For years I have had Yahoo as my home page. I’m not exactly certain why I selected them, but I did. They carry at least a few interesting stories every day which often give me thoughts on new subjects for my own posts. Some of those stories come from other sources – such as the Huffington Post.
The other day I was reading one such story and decided to reply to it. The story was one which denigrated the Koch brothers and asserted that they were in the process of turning the country into an oligarchy in which they would reign supreme. It seemed a little bit over the top and I wanted to try to offer a comment which would put things in a more balanced perspective.

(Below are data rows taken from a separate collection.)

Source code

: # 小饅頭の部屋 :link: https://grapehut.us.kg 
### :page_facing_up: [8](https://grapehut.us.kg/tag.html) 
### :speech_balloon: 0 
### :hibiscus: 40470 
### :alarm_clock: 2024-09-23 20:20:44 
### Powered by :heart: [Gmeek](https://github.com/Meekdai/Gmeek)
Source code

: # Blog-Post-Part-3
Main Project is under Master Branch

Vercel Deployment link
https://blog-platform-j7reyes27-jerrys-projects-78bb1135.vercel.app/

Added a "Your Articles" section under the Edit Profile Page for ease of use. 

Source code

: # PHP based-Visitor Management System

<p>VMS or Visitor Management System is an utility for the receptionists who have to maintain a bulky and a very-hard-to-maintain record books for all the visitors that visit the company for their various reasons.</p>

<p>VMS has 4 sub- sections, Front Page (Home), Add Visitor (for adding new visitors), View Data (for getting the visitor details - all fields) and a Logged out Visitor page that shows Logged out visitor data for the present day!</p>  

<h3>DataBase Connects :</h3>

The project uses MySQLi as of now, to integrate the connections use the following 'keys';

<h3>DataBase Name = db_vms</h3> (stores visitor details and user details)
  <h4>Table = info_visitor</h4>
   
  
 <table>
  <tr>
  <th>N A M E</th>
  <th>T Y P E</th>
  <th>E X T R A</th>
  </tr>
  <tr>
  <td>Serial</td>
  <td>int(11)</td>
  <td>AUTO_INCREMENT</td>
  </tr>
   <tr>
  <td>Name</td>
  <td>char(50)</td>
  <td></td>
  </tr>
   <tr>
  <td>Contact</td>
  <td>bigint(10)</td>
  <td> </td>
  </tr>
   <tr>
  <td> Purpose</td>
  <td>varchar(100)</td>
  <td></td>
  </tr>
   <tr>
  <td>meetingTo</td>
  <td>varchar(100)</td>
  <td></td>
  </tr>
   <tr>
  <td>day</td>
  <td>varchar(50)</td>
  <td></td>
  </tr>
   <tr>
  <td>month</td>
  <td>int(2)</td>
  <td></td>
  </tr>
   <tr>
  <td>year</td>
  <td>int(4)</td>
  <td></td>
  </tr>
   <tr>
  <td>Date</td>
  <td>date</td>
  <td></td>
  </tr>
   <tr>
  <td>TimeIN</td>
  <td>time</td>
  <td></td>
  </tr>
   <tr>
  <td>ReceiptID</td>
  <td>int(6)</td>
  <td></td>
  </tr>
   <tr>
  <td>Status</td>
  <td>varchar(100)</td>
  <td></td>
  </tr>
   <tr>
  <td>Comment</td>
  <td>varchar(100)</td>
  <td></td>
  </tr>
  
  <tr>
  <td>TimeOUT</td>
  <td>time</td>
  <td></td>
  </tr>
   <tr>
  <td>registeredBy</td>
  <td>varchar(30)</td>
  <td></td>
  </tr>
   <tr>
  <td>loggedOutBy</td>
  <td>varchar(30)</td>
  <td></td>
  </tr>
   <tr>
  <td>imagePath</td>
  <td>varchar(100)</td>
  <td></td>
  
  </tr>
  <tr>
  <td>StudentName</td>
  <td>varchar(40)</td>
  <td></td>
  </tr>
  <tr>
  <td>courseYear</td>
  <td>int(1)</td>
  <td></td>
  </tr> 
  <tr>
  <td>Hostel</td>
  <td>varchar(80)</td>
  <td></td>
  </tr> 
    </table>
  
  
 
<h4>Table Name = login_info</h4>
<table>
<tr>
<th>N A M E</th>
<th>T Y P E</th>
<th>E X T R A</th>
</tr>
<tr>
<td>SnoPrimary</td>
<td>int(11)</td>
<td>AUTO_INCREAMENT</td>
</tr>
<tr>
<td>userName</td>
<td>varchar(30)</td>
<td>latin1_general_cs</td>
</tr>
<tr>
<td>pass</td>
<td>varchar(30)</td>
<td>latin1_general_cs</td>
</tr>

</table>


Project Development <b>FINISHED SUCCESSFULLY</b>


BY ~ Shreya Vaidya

Before I posted my own comment I read through those that had already been posted by other Huffington Post readers. I was truly amazed. After I scrolled through well over one hundred such comments, (this article generated a great deal of interest with more than 900 responses posted), I realized that I was stepping into the proverbial lion’s den. Of the comments that I read, only one challenged the assertions in the original article.
Now I realize that the Huffington Post is a liberal vehicle. But you would have thought that they had taken a lesson from Kim Jong Un on how to rig results. I was surprised that there appeared to be such unanimity of opinion among the Post’s readership. I mean, I read liberal journalism with some regularity, merely to see what it is that they are thinking. It’s hard to offer an alternative to a differing philosophy if you don’t know what it is.
So I penned my comment after creating an account with the Huff Post and hit the “Submit” button, anxiously awaiting the appearance of my thoughts on the web page on my screen. Instead of seeing my comments posted, I received the following message: “Due to the sensitive nature of the subject matter your comment is awaiting moderation.”
That took me aback as discussing campaign contributions and the Citizens United decision by the Supreme Court didn’t strike me as being nearly as “sensitive” as watching Miley Cyrus twerk on prime time TV, looking at ads for vaginal creams to lessen the pain of intercourse after menopause or seeing ads by Hotels.com for an app in case you scored at the bar and suddenly needed to book a hotel room so that you could make the beast of two backs. But maybe that’s just me.
Well, true to their word, three hours later whoever is responsible at the Huffington Post for reviewing comments and “moderating” them decided that my comment was “acceptable” and it was posted. Much to my surprise there was a reaction to my brief comment as the next time I logged into the Huffington Post website, in the space that indicated “notifications” I found that that I had 22 of them.
I wasn’t sure quite what that meant, so I clicked on the notification button and found that six people had “faved” (their equivalent of like) my comment and 16 comments had been posted in reply to mine. It will not surprise you that there was only one which supported my comments. It will probably also not surprise you that the remaining “comments” were not actually a response to the points I had raised but were personal attacks.
It’s been a long time since I was called a “Fascist pig.” In fact, to the best of my recollection, it’s never happened before. Frankly, my response to reading that comment was to chuckle. And then I thought to myself, no wonder there is such much division and dissension in this country – and such a lack of serious conversation on important issues.
One of the first lessons that the coach of my high school debating team advised us team members was that engaging in ad hominem arguments and personally attacking our opponents was the surest way to lose a debate. If we resorted to that tactic it meant that we simply didn’t have either facts or logic on our side and clearly the person whom we were debating had triumphed. I sincerely doubt that many of the Huffington Post’s readership ever was a member of a debating team.
As a result of this experience I’ve made a decision.
Now this may sound mildly masochistic to you, but I’ve decided to continue commenting on the Huffington Post’s stories. I’ve gone out and purchased a new set of chain mail to protect me from the slings and arrows and the mauling that I expect will ensue. But it seems to me that while preaching to the choir offers some psychological validation, it doesn’t have the potential for effecting change as going into the camp of one’s opponents with the hope of finding one or two of the troops who might be willing to consider an alternate point of view.
We’ll see how this goes. But just in the event that there’s a weak spot in my newly acquired armor, I’ve laid in an adequate supply of gauze bandages and disinfectant.